• **DESCRIPTION OF THE TASK**
Return every line of the data exactly as it stands.

*** Begin section ***

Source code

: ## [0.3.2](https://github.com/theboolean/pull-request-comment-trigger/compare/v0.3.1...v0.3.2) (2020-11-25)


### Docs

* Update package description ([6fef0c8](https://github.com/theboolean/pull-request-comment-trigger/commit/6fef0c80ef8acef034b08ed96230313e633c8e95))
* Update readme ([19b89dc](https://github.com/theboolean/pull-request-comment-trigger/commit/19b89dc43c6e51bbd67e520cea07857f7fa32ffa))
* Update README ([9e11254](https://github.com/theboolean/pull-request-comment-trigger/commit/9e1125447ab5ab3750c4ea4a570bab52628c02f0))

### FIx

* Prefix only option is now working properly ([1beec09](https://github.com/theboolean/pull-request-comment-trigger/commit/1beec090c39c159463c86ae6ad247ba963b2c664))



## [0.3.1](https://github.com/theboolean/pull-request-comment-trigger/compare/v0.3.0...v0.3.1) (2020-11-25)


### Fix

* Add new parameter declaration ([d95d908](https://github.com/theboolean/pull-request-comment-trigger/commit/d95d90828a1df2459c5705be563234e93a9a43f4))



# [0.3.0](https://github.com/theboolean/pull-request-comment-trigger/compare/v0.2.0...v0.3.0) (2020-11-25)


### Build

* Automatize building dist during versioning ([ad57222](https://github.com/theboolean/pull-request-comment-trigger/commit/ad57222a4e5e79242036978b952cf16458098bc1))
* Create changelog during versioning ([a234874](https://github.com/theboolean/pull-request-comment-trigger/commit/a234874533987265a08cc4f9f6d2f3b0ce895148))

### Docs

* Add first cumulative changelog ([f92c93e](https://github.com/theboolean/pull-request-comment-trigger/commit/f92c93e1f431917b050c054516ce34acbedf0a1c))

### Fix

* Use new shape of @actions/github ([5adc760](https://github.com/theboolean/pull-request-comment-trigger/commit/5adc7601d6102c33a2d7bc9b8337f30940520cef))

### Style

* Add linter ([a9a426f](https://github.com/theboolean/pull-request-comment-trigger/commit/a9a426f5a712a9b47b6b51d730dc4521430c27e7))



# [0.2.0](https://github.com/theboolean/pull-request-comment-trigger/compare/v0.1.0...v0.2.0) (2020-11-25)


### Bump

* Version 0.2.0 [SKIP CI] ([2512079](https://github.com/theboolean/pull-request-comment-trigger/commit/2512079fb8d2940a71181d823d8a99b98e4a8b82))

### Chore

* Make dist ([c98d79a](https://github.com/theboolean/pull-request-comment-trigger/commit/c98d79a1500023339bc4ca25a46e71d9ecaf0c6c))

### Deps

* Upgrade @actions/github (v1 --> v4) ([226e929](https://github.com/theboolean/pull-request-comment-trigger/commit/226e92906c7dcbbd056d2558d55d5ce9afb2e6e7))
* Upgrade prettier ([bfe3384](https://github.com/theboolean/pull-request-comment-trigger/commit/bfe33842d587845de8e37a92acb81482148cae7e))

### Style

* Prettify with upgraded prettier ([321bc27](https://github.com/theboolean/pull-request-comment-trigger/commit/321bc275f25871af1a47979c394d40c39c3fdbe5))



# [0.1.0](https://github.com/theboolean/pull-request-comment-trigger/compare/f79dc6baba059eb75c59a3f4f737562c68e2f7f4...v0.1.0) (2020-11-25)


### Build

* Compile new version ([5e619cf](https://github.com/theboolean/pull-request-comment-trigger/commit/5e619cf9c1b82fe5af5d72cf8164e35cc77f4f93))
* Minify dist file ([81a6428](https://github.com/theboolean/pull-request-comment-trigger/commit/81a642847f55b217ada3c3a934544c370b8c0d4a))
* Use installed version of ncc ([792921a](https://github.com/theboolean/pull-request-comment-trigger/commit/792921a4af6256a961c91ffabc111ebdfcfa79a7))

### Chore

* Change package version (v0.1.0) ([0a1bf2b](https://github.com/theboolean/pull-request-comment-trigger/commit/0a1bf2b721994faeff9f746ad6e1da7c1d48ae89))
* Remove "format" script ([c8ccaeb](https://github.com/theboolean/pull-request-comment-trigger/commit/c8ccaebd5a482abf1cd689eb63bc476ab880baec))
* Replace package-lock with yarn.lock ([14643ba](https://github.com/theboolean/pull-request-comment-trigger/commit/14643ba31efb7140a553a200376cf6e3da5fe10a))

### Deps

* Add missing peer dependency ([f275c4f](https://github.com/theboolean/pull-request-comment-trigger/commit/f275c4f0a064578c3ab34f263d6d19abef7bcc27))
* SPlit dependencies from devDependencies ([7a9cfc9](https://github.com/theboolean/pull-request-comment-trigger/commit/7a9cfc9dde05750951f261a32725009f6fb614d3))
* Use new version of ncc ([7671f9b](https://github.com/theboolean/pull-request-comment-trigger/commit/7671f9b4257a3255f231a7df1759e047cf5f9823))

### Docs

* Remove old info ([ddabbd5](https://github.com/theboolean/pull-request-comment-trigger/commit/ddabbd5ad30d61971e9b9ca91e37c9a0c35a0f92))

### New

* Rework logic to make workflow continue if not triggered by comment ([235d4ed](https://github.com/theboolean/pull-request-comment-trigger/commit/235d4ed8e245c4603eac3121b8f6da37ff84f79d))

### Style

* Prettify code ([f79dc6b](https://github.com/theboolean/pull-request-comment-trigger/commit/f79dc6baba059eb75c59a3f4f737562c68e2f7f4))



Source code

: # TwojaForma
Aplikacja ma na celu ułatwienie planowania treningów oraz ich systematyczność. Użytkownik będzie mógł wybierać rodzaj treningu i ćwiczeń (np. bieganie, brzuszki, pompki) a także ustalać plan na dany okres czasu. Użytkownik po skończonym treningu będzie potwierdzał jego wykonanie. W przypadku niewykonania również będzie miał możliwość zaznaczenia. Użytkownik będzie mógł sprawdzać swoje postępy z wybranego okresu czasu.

*** End section ***

• **ANSWER TO THIS PROBLEM**
Source code

: ## [0.3.2](https://github.com/theboolean/pull-request-comment-trigger/compare/v0.3.1...v0.3.2) (2020-11-25)


### Docs

* Update package description ([6fef0c8](https://github.com/theboolean/pull-request-comment-trigger/commit/6fef0c80ef8acef034b08ed96230313e633c8e95))
* Update readme ([19b89dc](https://github.com/theboolean/pull-request-comment-trigger/commit/19b89dc43c6e51bbd67e520cea07857f7fa32ffa))
* Update README ([9e11254](https://github.com/theboolean/pull-request-comment-trigger/commit/9e1125447ab5ab3750c4ea4a570bab52628c02f0))

### FIx

* Prefix only option is now working properly ([1beec09](https://github.com/theboolean/pull-request-comment-trigger/commit/1beec090c39c159463c86ae6ad247ba963b2c664))



## [0.3.1](https://github.com/theboolean/pull-request-comment-trigger/compare/v0.3.0...v0.3.1) (2020-11-25)


### Fix

* Add new parameter declaration ([d95d908](https://github.com/theboolean/pull-request-comment-trigger/commit/d95d90828a1df2459c5705be563234e93a9a43f4))



# [0.3.0](https://github.com/theboolean/pull-request-comment-trigger/compare/v0.2.0...v0.3.0) (2020-11-25)


### Build

* Automatize building dist during versioning ([ad57222](https://github.com/theboolean/pull-request-comment-trigger/commit/ad57222a4e5e79242036978b952cf16458098bc1))
* Create changelog during versioning ([a234874](https://github.com/theboolean/pull-request-comment-trigger/commit/a234874533987265a08cc4f9f6d2f3b0ce895148))

### Docs

* Add first cumulative changelog ([f92c93e](https://github.com/theboolean/pull-request-comment-trigger/commit/f92c93e1f431917b050c054516ce34acbedf0a1c))

### Fix

* Use new shape of @actions/github ([5adc760](https://github.com/theboolean/pull-request-comment-trigger/commit/5adc7601d6102c33a2d7bc9b8337f30940520cef))

### Style

* Add linter ([a9a426f](https://github.com/theboolean/pull-request-comment-trigger/commit/a9a426f5a712a9b47b6b51d730dc4521430c27e7))



# [0.2.0](https://github.com/theboolean/pull-request-comment-trigger/compare/v0.1.0...v0.2.0) (2020-11-25)


### Bump

* Version 0.2.0 [SKIP CI] ([2512079](https://github.com/theboolean/pull-request-comment-trigger/commit/2512079fb8d2940a71181d823d8a99b98e4a8b82))

### Chore

* Make dist ([c98d79a](https://github.com/theboolean/pull-request-comment-trigger/commit/c98d79a1500023339bc4ca25a46e71d9ecaf0c6c))

### Deps

* Upgrade @actions/github (v1 --> v4) ([226e929](https://github.com/theboolean/pull-request-comment-trigger/commit/226e92906c7dcbbd056d2558d55d5ce9afb2e6e7))
* Upgrade prettier ([bfe3384](https://github.com/theboolean/pull-request-comment-trigger/commit/bfe33842d587845de8e37a92acb81482148cae7e))

### Style

* Prettify with upgraded prettier ([321bc27](https://github.com/theboolean/pull-request-comment-trigger/commit/321bc275f25871af1a47979c394d40c39c3fdbe5))



# [0.1.0](https://github.com/theboolean/pull-request-comment-trigger/compare/f79dc6baba059eb75c59a3f4f737562c68e2f7f4...v0.1.0) (2020-11-25)


### Build

* Compile new version ([5e619cf](https://github.com/theboolean/pull-request-comment-trigger/commit/5e619cf9c1b82fe5af5d72cf8164e35cc77f4f93))
* Minify dist file ([81a6428](https://github.com/theboolean/pull-request-comment-trigger/commit/81a642847f55b217ada3c3a934544c370b8c0d4a))
* Use installed version of ncc ([792921a](https://github.com/theboolean/pull-request-comment-trigger/commit/792921a4af6256a961c91ffabc111ebdfcfa79a7))

### Chore

* Change package version (v0.1.0) ([0a1bf2b](https://github.com/theboolean/pull-request-comment-trigger/commit/0a1bf2b721994faeff9f746ad6e1da7c1d48ae89))
* Remove "format" script ([c8ccaeb](https://github.com/theboolean/pull-request-comment-trigger/commit/c8ccaebd5a482abf1cd689eb63bc476ab880baec))
* Replace package-lock with yarn.lock ([14643ba](https://github.com/theboolean/pull-request-comment-trigger/commit/14643ba31efb7140a553a200376cf6e3da5fe10a))

### Deps

* Add missing peer dependency ([f275c4f](https://github.com/theboolean/pull-request-comment-trigger/commit/f275c4f0a064578c3ab34f263d6d19abef7bcc27))
* SPlit dependencies from devDependencies ([7a9cfc9](https://github.com/theboolean/pull-request-comment-trigger/commit/7a9cfc9dde05750951f261a32725009f6fb614d3))
* Use new version of ncc ([7671f9b](https://github.com/theboolean/pull-request-comment-trigger/commit/7671f9b4257a3255f231a7df1759e047cf5f9823))

### Docs

* Remove old info ([ddabbd5](https://github.com/theboolean/pull-request-comment-trigger/commit/ddabbd5ad30d61971e9b9ca91e37c9a0c35a0f92))

### New

* Rework logic to make workflow continue if not triggered by comment ([235d4ed](https://github.com/theboolean/pull-request-comment-trigger/commit/235d4ed8e245c4603eac3121b8f6da37ff84f79d))

### Style

* Prettify code ([f79dc6b](https://github.com/theboolean/pull-request-comment-trigger/commit/f79dc6baba059eb75c59a3f4f737562c68e2f7f4))



Source code

: # TwojaForma
Aplikacja ma na celu ułatwienie planowania treningów oraz ich systematyczność. Użytkownik będzie mógł wybierać rodzaj treningu i ćwiczeń (np. bieganie, brzuszki, pompki) a także ustalać plan na dany okres czasu. Użytkownik po skończonym treningu będzie potwierdzał jego wykonanie. W przypadku niewykonania również będzie miał możliwość zaznaczenia. Użytkownik będzie mógł sprawdzać swoje postępy z wybranego okresu czasu.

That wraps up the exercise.